Calote nos precatórios é tentativa de subjugar a Justiça

    Trata-se de inescusável ofensa ao direito de propriedade dos mais necessitados

     

    A Justiça Federal se depara com algo jamais visto em sua história. O puro e simples calote, por parte do Executivo federal, de parte do pagamento de suas dívidas — os denominados precatórios.

    Para aqueles pouco familiarizados com o assunto, precatório é a forma prevista pela Constituição Federal, no seu artigo 100, para que União, estados e municípios paguem dívidas decorrentes de condenações judiciais. Essas condenações ocorrem após um longo trâmite das ações, observados os mais variados recursos por parte dos entes públicos. Nesses casos, além do longo período de tramitação, o Estado, em sentido amplo, ainda goza de prazo alargado para o pagamento das dívidas judiciais.

    Agora, por meio da emenda constitucional 114/2021 (art. 107-A do ADCT - Ato das Disposições Constitucionais Transitórias), criou-se a figura do teto para pagamento de precatórios. Ou seja, passa a vigorar um limite para o pagamento das dívidas da União e entes federais com base no gasto de 2016 (ano de criação do teto de gastos) corrigido pela inflação.

    Para este ano, por exemplo, dos R$ 89 bilhões devidos, apenas R$ 45 bilhões foram pagos, ficando o saldo remanescente inserido em fila de espera, possivelmente para recebimento no ano seguinte. O mesmo ocorrerá para as condenações a serem pagas em 2023, e sucessivamente até 2026, incluindo nessa situação verbas de natureza alimentar, cujo pagamento jamais foi parcelado ou postergado pela União.

    Nesse sentido, podemos facilmente perceber que, em 2023, nenhum valor inscrito e a ser pago nesse referido ano será quitado, uma vez que cerca de 50% dos valores devidos em 2022 foram postergados para pagamento no ano seguinte.

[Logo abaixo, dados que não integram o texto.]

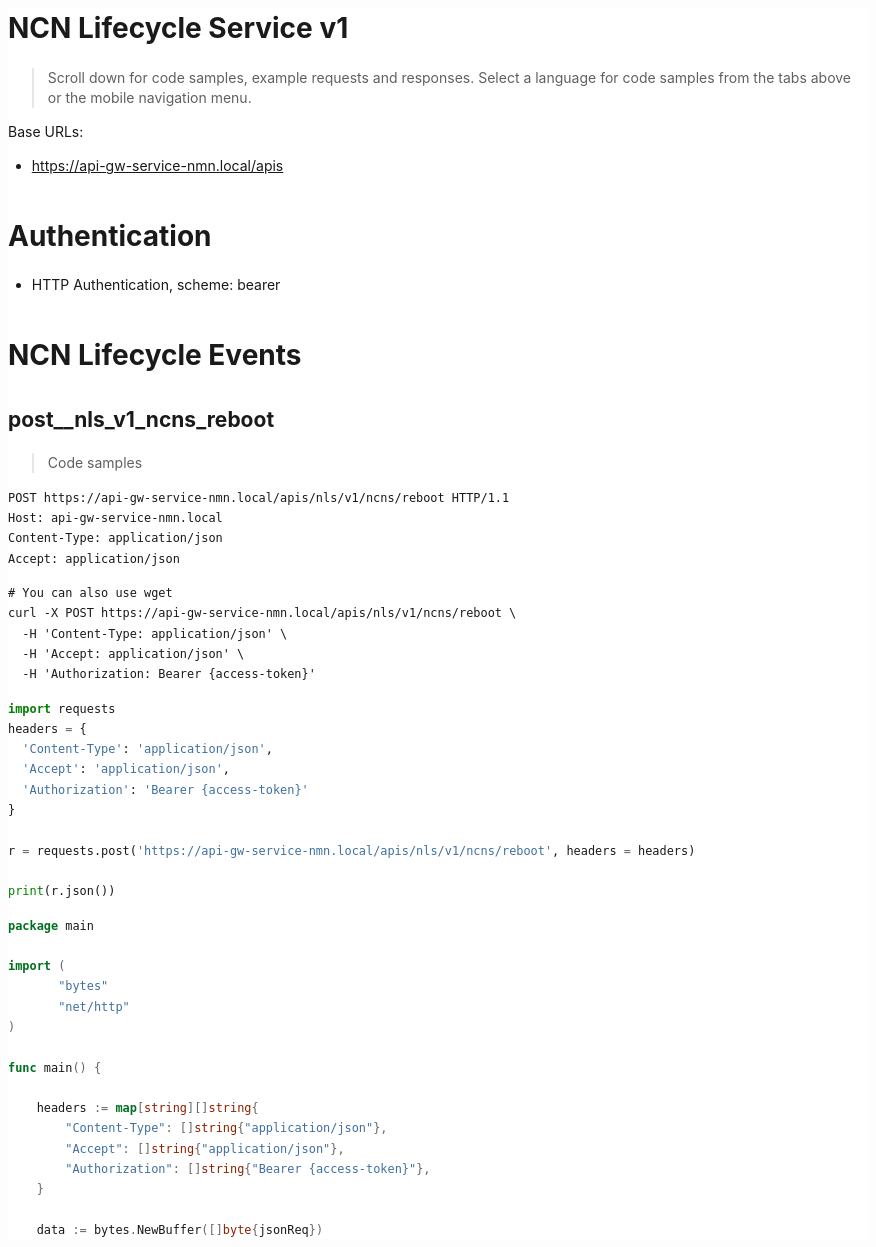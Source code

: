 

<h1 id="ncn-lifecycle-service">NCN Lifecycle Service v1</h1>

> Scroll down for code samples, example requests and responses. Select a language for code samples from the tabs above or the mobile navigation menu.

Base URLs:

* <a href="https://api-gw-service-nmn.local/apis">https://api-gw-service-nmn.local/apis</a>

# Authentication

- HTTP Authentication, scheme: bearer 

<h1 id="ncn-lifecycle-service-ncn-lifecycle-events">NCN Lifecycle Events</h1>

## post__nls_v1_ncns_reboot

> Code samples

```http
POST https://api-gw-service-nmn.local/apis/nls/v1/ncns/reboot HTTP/1.1
Host: api-gw-service-nmn.local
Content-Type: application/json
Accept: application/json

```

```shell
# You can also use wget
curl -X POST https://api-gw-service-nmn.local/apis/nls/v1/ncns/reboot \
  -H 'Content-Type: application/json' \
  -H 'Accept: application/json' \
  -H 'Authorization: Bearer {access-token}'

```

```python
import requests
headers = {
  'Content-Type': 'application/json',
  'Accept': 'application/json',
  'Authorization': 'Bearer {access-token}'
}

r = requests.post('https://api-gw-service-nmn.local/apis/nls/v1/ncns/reboot', headers = headers)

print(r.json())

```

```go
package main

import (
       "bytes"
       "net/http"
)

func main() {

    headers := map[string][]string{
        "Content-Type": []string{"application/json"},
        "Accept": []string{"application/json"},
        "Authorization": []string{"Bearer {access-token}"},
    }

    data := bytes.NewBuffer([]byte{jsonReq})
```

Por essa média, em 2026, último ano de vigência da emenda constitucional 114/2021, será objeto de pagamento apenas 50% dos valores que deveriam ter sido adimplidos em 2024. Ou seja, todos os valores que deveriam ser quitados em 2025 e 2026, além de 50% de 2024, simplesmente não serão pagos —duas anuidades e meia de precatórios da União, algo, em números de hoje, na casa dos R$ 225 bilhões.
     

    Não fosse isso suficiente, a referida emenda (ADCT, artigo 107-A, §3º) oferta aos credores públicos, sem ruborizar, o pagamento da dívida, dentro do período constitucional originário, com a pura e simples redução em 40%, o que revela inescusável ofensa ao direito de propriedade daqueles mais necessitados, ainda mais após terem enfrentado longo caminho judicial propiciado pelo próprio abuso processual do devedor.

    Essa é uma clara tentativa, por parte dos Poderes Executivo e Legislativo, de subjugar o Poder Judiciário, impedindo que suas decisões sejam efetivamente cumpridas a tempo e a modo, ferindo a independência dos Poderes, expressa no artigo 2º da Constituição Federal como cláusula pétrea, além de diversos outros dispositivos constitucionais de igual estatura.

    O Supremo Tribunal Federal, em outras oportunidades, reconheceu a inconstitucionalidade de emendas que buscavam alterar o regramento dos precatórios, instituindo verdadeiros calotes, como por exemplo nas ADIs (ações diretas de inconstitucionalidade) 4.357 e 4.425, que questionavam a emenda constitucional 62/2009.

    Outro caminho não se espera do Supremo Tribunal Federal ao apreciar as ADIs 7.047 e 7.064 em face da EC 114/2021, ambas da relatoria da ministra Rosa Weber, em futuro breve a sua nova presidente e responsável pela pauta de julgamentos daquela corte. Essa situação não pode ser postergada, com novo calote em 2023, e o descrédito, ao fim e ao cabo, do Poder Judiciário da União.

     


    Artigo escrito pelo juiz federal e presidente da Ajufe, Nelson Alves, para a coluna de Tendências e Debates da FOLHA de S.PAULO.